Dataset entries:
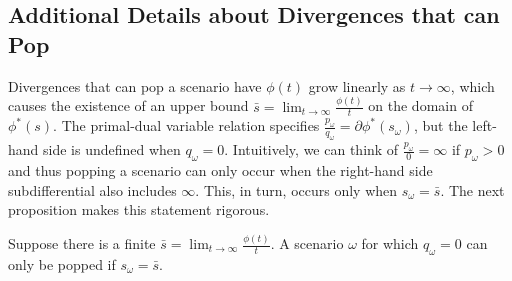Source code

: \documentclass[opre,nonblindrev]{informs3} %
\begin{document}
\subsection{Additional Details about Divergences that can Pop}
\label{ssec:pop}

Divergences that can pop a scenario have $\phi(t)$ grow linearly as $t \rightarrow \infty$, which causes the existence of an upper bound $\bar{s} = \lim_{t \rightarrow \infty} \frac{\phi(t)}{t}$ on the domain of $\phi^*(s)$.
The primal-dual variable relation specifies $\frac{p_\omega}{q_\omega} = \partial \phi^*(s_\omega)$, but the left-hand side is undefined when $q_\omega = 0$.
Intuitively, we can think of $\frac{p_\omega}{0} = \infty$ if $p_\omega > 0$ and thus popping a scenario can only occur when the right-hand side subdifferential also includes $\infty$.
This, in turn, occurs only when $s_\omega = \bar{s}$.
The next proposition makes this statement rigorous.

\begin{proposition} \label{prop:pop}
	Suppose there is a finite $\bar{s} = \lim_{t \rightarrow \infty} \frac{\phi(t)}{t}$.
	A scenario $\omega$ for which $q_\omega = 0$ can only be popped if $s_\omega = \bar{s}$.
\end{proposition}
\end{document}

**TASK GOAL:**
Would you return the data exactly as written, without the pictures?

**PROBLEM SOLUTION:**
Source code

: \documentclass[opre,nonblindrev]{informs3} %
\begin{document}
\subsection{Additional Details about Divergences that can Pop}
\label{ssec:pop}

Divergences that can pop a scenario have $\phi(t)$ grow linearly as $t \rightarrow \infty$, which causes the existence of an upper bound $\bar{s} = \lim_{t \rightarrow \infty} \frac{\phi(t)}{t}$ on the domain of $\phi^*(s)$.
The primal-dual variable relation specifies $\frac{p_\omega}{q_\omega} = \partial \phi^*(s_\omega)$, but the left-hand side is undefined when $q_\omega = 0$.
Intuitively, we can think of $\frac{p_\omega}{0} = \infty$ if $p_\omega > 0$ and thus popping a scenario can only occur when the right-hand side subdifferential also includes $\infty$.
This, in turn, occurs only when $s_\omega = \bar{s}$.
The next proposition makes this statement rigorous.

\begin{proposition} \label{prop:pop}
	Suppose there is a finite $\bar{s} = \lim_{t \rightarrow \infty} \frac{\phi(t)}{t}$.
	A scenario $\omega$ for which $q_\omega = 0$ can only be popped if $s_\omega = \bar{s}$.
\end{proposition}
\end{document}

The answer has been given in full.